Firmengeflechte: Wem gehören unsere Wohnungen?
Zahlreiche Immobilien in Deutschland wechseln offenbar ihre Besitzer, ohne dass Mieter und deutsche Behörden etwas davon mitbekommen. Wie Recherchen von Panorama 3 und NDR Info zeigen, können Investoren Anteile an Immobilien hin- und herschieben und so auch Veräußerungsverbote umgehen.

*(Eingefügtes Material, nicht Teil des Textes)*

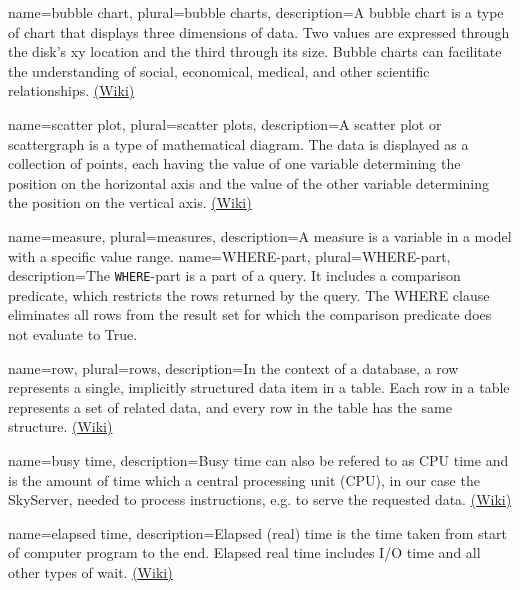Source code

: {
  name=bubble chart,
  plural=bubble charts,
  description={A bubble chart is a type of chart that displays three 
  dimensions of data. Two values are expressed through the disk's xy location and the third 
  through its size. Bubble charts can facilitate the understanding of social,
economical, medical, and other scientific relationships. \href{http://en.wikipedia.org/wiki/Bubble_chart}{(Wiki)}}
}


{
  name=scatter plot,
  plural=scatter plots,
  description={A scatter plot or scattergraph is a type of mathematical diagram. 
  The data is displayed as a collection of points, each having the value of one 
  variable determining the position on the horizontal axis and the value of the other 
  variable determining the position on the vertical axis. \href{http://en.wikipedia.org/wiki/Scatter_plot}{(Wiki)}}
}


{
  name=measure,
  plural=measures,
  description={A measure is a variable in a model with a specific value range.}
}
{
  name=WHERE-part,
  plural=WHERE-part,
  description={The \texttt{WHERE}-part is a part of a \gls{query}. It includes a comparison predicate, 
  which restricts the \glspl{row} returned by the \gls{query}. 
  The WHERE clause eliminates all rows from the result set 
  for which the comparison predicate does not evaluate to True.}
}


{
  name=row,
  plural=rows,
  description={In the context of a \gls{database}, a row represents a single, implicitly 
  structured data item in a table. Each row in a table represents a set of related data, 
  and every row in the table has the same structure.
  \href{(http://en.wikipedia.org/wiki/Row_(database))}{(Wiki)}}
}


{
  name=busy time,
  description={Busy time can also be refered to as CPU time and is the amount of time which a 
  central processing unit (CPU), in our case the \gls{SkyServer}, needed to process instructions,
   e.g. to serve the requested data. \href{(http://en.wikipedia.org/wiki/CPU_time)}{(Wiki)}}
}


{
  name=elapsed time,
  description={Elapsed (real) time is the time taken from start of computer program to the end. 
  Elapsed real time includes I/O time and all other types of wait. 
  \href{(http://en.wikipedia.org/wiki/Elapsed_real_time)}{(Wiki)}}
}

Vor rund drei Jahren stand die städtische Wohnungsgesellschaft Schwerin (WGS) finanziell mit dem Rücken zur Wand. Schon viele Jahre wurde viel zu wenig Geld in einige Plattenbauten investiert. WGS-Geschäftsführer Thomas Köchig suchte einen Ausweg aus der Krise, indem er mehrere Blöcke mit rund 1.000 Wohnungen verkaufte. "Am Ende gab es nur noch sehr, sehr wenige Interessenten", meint Köchig. Der einzige Bieter, der bereit war alle Bedingungen zu erfüllen, war die Firma "Intown Wohnen Schwerin GmbH". Doch seit dem Verkauf im Jahr 2015 häufen sich die Beschwerden der Mieter. Immer wieder geht es um Schimmel und um eine Hausverwaltung, die sich nicht ausreichend um die Beseitigung der Mängel kümmere. Die Hausverwaltung entschuldigt sich für den schlechten Service. Die Verantwortung für die Probleme liege aber beim Voreigentümer WGS.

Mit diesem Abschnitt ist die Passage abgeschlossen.